> **Assignment**:
Transcribe the listing in full. Keep every line exactly as it stands.

> **Records provided**:
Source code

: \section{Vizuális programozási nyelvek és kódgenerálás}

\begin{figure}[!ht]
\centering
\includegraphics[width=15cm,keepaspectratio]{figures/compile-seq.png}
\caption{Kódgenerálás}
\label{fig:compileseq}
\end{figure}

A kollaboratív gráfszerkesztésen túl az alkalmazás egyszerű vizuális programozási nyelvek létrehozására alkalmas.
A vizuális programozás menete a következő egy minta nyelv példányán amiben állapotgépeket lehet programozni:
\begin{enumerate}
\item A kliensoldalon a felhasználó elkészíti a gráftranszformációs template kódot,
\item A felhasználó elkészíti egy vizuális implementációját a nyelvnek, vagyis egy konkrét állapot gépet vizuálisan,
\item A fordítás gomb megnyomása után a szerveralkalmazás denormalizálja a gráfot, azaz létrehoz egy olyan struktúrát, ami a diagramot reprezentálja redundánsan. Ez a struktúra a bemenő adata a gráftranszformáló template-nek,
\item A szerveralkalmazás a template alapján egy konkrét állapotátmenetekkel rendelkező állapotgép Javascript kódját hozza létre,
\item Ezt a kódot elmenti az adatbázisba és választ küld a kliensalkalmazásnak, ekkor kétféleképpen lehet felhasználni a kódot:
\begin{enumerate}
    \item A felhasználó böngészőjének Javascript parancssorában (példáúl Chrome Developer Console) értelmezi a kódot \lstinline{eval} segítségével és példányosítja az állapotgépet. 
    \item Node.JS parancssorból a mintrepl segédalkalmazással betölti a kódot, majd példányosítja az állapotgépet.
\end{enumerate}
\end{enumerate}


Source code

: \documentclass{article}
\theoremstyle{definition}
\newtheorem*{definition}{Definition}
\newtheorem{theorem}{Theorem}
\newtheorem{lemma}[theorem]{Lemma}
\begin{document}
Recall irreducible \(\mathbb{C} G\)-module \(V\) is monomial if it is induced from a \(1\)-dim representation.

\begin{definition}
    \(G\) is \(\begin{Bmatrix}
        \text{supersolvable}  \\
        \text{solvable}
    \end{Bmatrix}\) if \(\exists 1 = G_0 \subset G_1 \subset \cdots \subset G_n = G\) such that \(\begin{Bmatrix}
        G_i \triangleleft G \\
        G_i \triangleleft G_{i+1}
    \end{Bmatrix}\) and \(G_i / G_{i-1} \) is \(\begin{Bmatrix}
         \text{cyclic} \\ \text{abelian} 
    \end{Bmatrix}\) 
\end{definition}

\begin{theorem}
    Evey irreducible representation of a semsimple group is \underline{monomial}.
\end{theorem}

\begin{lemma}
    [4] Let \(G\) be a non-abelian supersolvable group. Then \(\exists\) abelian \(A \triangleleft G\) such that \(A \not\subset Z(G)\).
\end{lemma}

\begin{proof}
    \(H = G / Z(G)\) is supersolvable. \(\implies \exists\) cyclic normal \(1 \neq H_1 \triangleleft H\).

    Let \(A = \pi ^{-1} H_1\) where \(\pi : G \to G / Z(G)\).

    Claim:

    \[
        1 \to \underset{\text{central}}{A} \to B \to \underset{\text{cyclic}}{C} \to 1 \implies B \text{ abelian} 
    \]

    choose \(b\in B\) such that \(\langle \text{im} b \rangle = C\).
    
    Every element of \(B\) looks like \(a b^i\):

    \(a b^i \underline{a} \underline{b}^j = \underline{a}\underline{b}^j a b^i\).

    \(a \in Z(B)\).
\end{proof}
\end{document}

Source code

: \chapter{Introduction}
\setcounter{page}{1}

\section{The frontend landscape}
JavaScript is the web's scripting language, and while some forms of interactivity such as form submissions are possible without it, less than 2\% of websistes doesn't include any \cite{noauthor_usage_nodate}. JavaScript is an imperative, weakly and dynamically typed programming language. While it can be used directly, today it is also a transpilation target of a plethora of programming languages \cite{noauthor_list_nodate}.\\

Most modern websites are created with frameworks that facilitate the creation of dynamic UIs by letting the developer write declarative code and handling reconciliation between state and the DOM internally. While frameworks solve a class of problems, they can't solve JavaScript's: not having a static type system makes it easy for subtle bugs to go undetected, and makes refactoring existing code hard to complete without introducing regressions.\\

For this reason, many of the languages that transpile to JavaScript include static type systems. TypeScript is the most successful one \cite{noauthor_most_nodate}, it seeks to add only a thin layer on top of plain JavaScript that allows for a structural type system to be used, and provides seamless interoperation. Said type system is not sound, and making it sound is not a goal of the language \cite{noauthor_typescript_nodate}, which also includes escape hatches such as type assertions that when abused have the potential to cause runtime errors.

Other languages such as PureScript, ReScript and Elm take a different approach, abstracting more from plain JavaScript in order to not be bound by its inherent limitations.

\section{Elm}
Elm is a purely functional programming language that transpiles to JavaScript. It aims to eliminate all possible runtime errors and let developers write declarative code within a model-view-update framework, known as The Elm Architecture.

> **Exercise answer**:
Source code

: \section{Vizuális programozási nyelvek és kódgenerálás}

\begin{figure}[!ht]
\centering
\includegraphics[width=15cm,keepaspectratio]{figures/compile-seq.png}
\caption{Kódgenerálás}
\label{fig:compileseq}
\end{figure}

A kollaboratív gráfszerkesztésen túl az alkalmazás egyszerű vizuális programozási nyelvek létrehozására alkalmas.
A vizuális programozás menete a következő egy minta nyelv példányán amiben állapotgépeket lehet programozni:
\begin{enumerate}
\item A kliensoldalon a felhasználó elkészíti a gráftranszformációs template kódot,
\item A felhasználó elkészíti egy vizuális implementációját a nyelvnek, vagyis egy konkrét állapot gépet vizuálisan,
\item A fordítás gomb megnyomása után a szerveralkalmazás denormalizálja a gráfot, azaz létrehoz egy olyan struktúrát, ami a diagramot reprezentálja redundánsan. Ez a struktúra a bemenő adata a gráftranszformáló template-nek,
\item A szerveralkalmazás a template alapján egy konkrét állapotátmenetekkel rendelkező állapotgép Javascript kódját hozza létre,
\item Ezt a kódot elmenti az adatbázisba és választ küld a kliensalkalmazásnak, ekkor kétféleképpen lehet felhasználni a kódot:
\begin{enumerate}
    \item A felhasználó böngészőjének Javascript parancssorában (példáúl Chrome Developer Console) értelmezi a kódot \lstinline{eval} segítségével és példányosítja az állapotgépet. 
    \item Node.JS parancssorból a mintrepl segédalkalmazással betölti a kódot, majd példányosítja az állapotgépet.
\end{enumerate}
\end{enumerate}


Source code

: \documentclass{article}
\theoremstyle{definition}
\newtheorem*{definition}{Definition}
\newtheorem{theorem}{Theorem}
\newtheorem{lemma}[theorem]{Lemma}
\begin{document}
Recall irreducible \(\mathbb{C} G\)-module \(V\) is monomial if it is induced from a \(1\)-dim representation.

\begin{definition}
    \(G\) is \(\begin{Bmatrix}
        \text{supersolvable}  \\
        \text{solvable}
    \end{Bmatrix}\) if \(\exists 1 = G_0 \subset G_1 \subset \cdots \subset G_n = G\) such that \(\begin{Bmatrix}
        G_i \triangleleft G \\
        G_i \triangleleft G_{i+1}
    \end{Bmatrix}\) and \(G_i / G_{i-1} \) is \(\begin{Bmatrix}
         \text{cyclic} \\ \text{abelian} 
    \end{Bmatrix}\) 
\end{definition}

\begin{theorem}
    Evey irreducible representation of a semsimple group is \underline{monomial}.
\end{theorem}

\begin{lemma}
    [4] Let \(G\) be a non-abelian supersolvable group. Then \(\exists\) abelian \(A \triangleleft G\) such that \(A \not\subset Z(G)\).
\end{lemma}

\begin{proof}
    \(H = G / Z(G)\) is supersolvable. \(\implies \exists\) cyclic normal \(1 \neq H_1 \triangleleft H\).

    Let \(A = \pi ^{-1} H_1\) where \(\pi : G \to G / Z(G)\).

    Claim:

    \[
        1 \to \underset{\text{central}}{A} \to B \to \underset{\text{cyclic}}{C} \to 1 \implies B \text{ abelian} 
    \]

    choose \(b\in B\) such that \(\langle \text{im} b \rangle = C\).
    
    Every element of \(B\) looks like \(a b^i\):

    \(a b^i \underline{a} \underline{b}^j = \underline{a}\underline{b}^j a b^i\).

    \(a \in Z(B)\).
\end{proof}
\end{document}

Source code

: \chapter{Introduction}
\setcounter{page}{1}

\section{The frontend landscape}
JavaScript is the web's scripting language, and while some forms of interactivity such as form submissions are possible without it, less than 2\% of websistes doesn't include any \cite{noauthor_usage_nodate}. JavaScript is an imperative, weakly and dynamically typed programming language. While it can be used directly, today it is also a transpilation target of a plethora of programming languages \cite{noauthor_list_nodate}.\\

Most modern websites are created with frameworks that facilitate the creation of dynamic UIs by letting the developer write declarative code and handling reconciliation between state and the DOM internally. While frameworks solve a class of problems, they can't solve JavaScript's: not having a static type system makes it easy for subtle bugs to go undetected, and makes refactoring existing code hard to complete without introducing regressions.\\

For this reason, many of the languages that transpile to JavaScript include static type systems. TypeScript is the most successful one \cite{noauthor_most_nodate}, it seeks to add only a thin layer on top of plain JavaScript that allows for a structural type system to be used, and provides seamless interoperation. Said type system is not sound, and making it sound is not a goal of the language \cite{noauthor_typescript_nodate}, which also includes escape hatches such as type assertions that when abused have the potential to cause runtime errors.

Other languages such as PureScript, ReScript and Elm take a different approach, abstracting more from plain JavaScript in order to not be bound by its inherent limitations.

\section{Elm}
Elm is a purely functional programming language that transpiles to JavaScript. It aims to eliminate all possible runtime errors and let developers write declarative code within a model-view-update framework, known as The Elm Architecture.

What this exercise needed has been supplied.